# 1956 AWESOME edition of the Hobbit



## DurinLongBeard (Apr 5, 2003)

So I'm searching ebay for a really old version of Hobbit and I happen to find these sweet editions from 1950's. Must see it to believe it. I think some of the die-hard Hobbit enthusiasts will like this find. But- Unfortunetly I could not find an actual "first edition" copy of it but these are still pretty cool I think.

1956 Hobbit Green leather bound 

1958 Hobbit- More Interesting then other one


----------



## Idril (Apr 6, 2003)

That's funny cause I was looking at them on the UK ebay just a couple days ago


----------



## BlackCaptain (Apr 6, 2003)

My cousin has a newer version of that second one. It was pretty sweet.


----------



## FrankSinatra (Apr 6, 2003)

*Well*

There used to be a 50's copy in our school library.
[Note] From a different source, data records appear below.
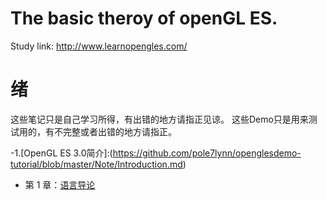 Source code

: # The basic theroy of openGL ES.
Study link: http://www.learnopengles.com/

# 绪
这些笔记只是自己学习所得，有出错的地方请指正见谅。
这些Demo只是用来测试用的，有不完整或者出错的地方请指正。

-1.[OpenGL ES 3.0简介]:(https://github.com/pole7lynn/openglesdemo-tutorial/blob/master/Note/Introduction.md)
- 第 1 章：[语言导论](https://github.com/guobinhit/java-skills/blob/master/articles/programming-thought/language-guide.md)
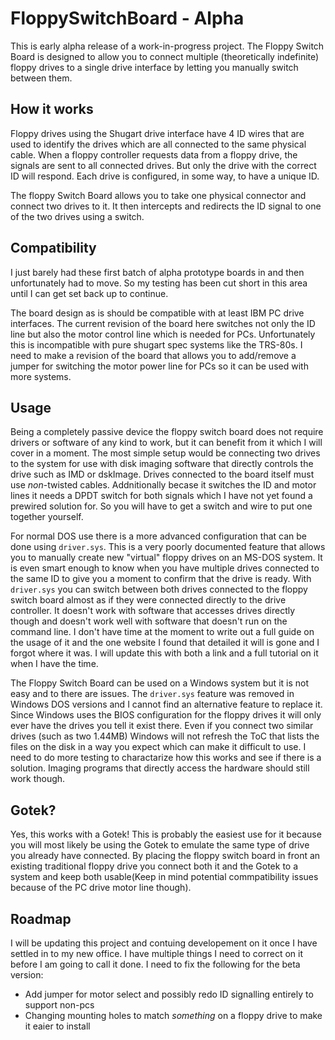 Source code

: # FloppySwitchBoard - Alpha

This is early alpha release of a work-in-progress project. The Floppy Switch Board 
is designed to allow you to connect multiple (theoretically indefinite) floppy drives to
a single drive interface by letting you manually switch between them.

## How it works

Floppy drives using the Shugart drive interface have 4 ID wires that are used to identify the 
drives which are all connected to the same physical cable. When a floppy controller requests 
data from a floppy drive, the signals are sent to all connected drives. But only the drive
with the correct ID will respond. Each drive is configured, in some way, to have a unique ID.

The floppy Switch Board allows you to take one physical connector and connect two drives to 
it. It then intercepts and redirects the ID signal to one of the two drives using a switch.

## Compatibility

I just barely had these first batch of alpha prototype boards in and then unfortunately had 
to move. So my testing has been cut short in this area until I can get set back up to 
continue.

The board design as is should be compatible with at least IBM PC drive interfaces. The 
current revision of the board here switches not only the ID line but also the motor control
line which is needed for PCs. Unfortunately this is incompatible with pure shugart spec 
systems like the TRS-80s. I need to make a revision of the board that allows you to 
add/remove a jumper for switching the motor power line for PCs so it can be used with
more systems.

## Usage

Being a completely passive device the floppy switch board does not require drivers or 
software of any kind to work, but it can benefit from it which I will cover in a 
moment. The most simple setup would be connecting two drives to the system for use
with disk imaging software that directly controls the drive such as IMD or dskImage.
Drives connected to the board itself must use *non*-twisted cables. Addnitionally
becase it switches the ID and motor lines it needs a DPDT switch for both signals
which I have not yet found a prewired solution for. So you will have to get a switch
and wire to put one together yourself.

For normal DOS use there is a more advanced configuration that can be done using 
`driver.sys`. This is a very poorly documented feature that allows you to manually
create new "virtual" floppy drives on an MS-DOS system. It is even smart enough to
know when you have multiple drives connected to the same ID to give you a moment to
confirm that the drive is ready. With `driver.sys` you can switch between both drives 
connected to the floppy switch board almost as if they were connected directly to the 
drive controller. It doesn't work with software that accesses drives directly though 
and doesn't work well with software that doesn't run on the command line. I don't have
time at the moment to write out a full guide on the usage of it and the one website I
found that detailed it will is gone and I forgot where it was. I will update this with
both a link and a full tutorial on it when I have the time.

The Floppy Switch Board can be used on a Windows system but it is not easy and to there
are issues. The `driver.sys` feature was removed in Windows DOS versions and I cannot
find an alternative feature to replace it. Since Windows uses the BIOS configuration 
for the floppy drives it will only ever have the drives you tell it exist there. Even 
if you connect two similar drives (such as two 1.44MB) Windows will not refresh the
ToC that lists the files on the disk in a way you expect which can make it difficult to
use. I need to do more testing to charactarize how this works and see if there is a 
solution. Imaging programs that directly access the hardware should still work though.

## Gotek?

Yes, this works with a Gotek! This is probably the easiest use for it because you will
most likely be using the Gotek to emulate the same type of drive you already have 
connected. By placing the floppy switch board in front an existing traditional floppy
drive you connect both it and the Gotek to a system and keep both usable(Keep in mind 
potential commpatibility issues because of the PC drive motor line though). 

## Roadmap
I will be updating this project and contuing developement on it once I have settled in
to my new office. I have multiple things I need to correct on it before I am going to
call it done. I need to fix the following for the beta version:

 - Add jumper for motor select and possibly redo ID signalling entirely to support non-pcs
 - Changing mounting holes to match *something* on a floppy drive to make it eaier to install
I often plundered it, (security was not good) wish i had taken it home before i left school now.


----------



## LadyGaladriel (Apr 13, 2003)

how much would I have to pay to buy a first edition signed tolkien collection (ie all the books) Ive often wondered that.


----------



## FoolOfATook (Apr 14, 2003)

> how much would I have to pay to buy a first edition signed tolkien collection (ie all the books) Ive often wondered that.



A signed set of first editions of _The Hobbit_ and all 3 LOTR books would easily go in the high 5 figure range, if it didn't hit six figures. Easily.


----------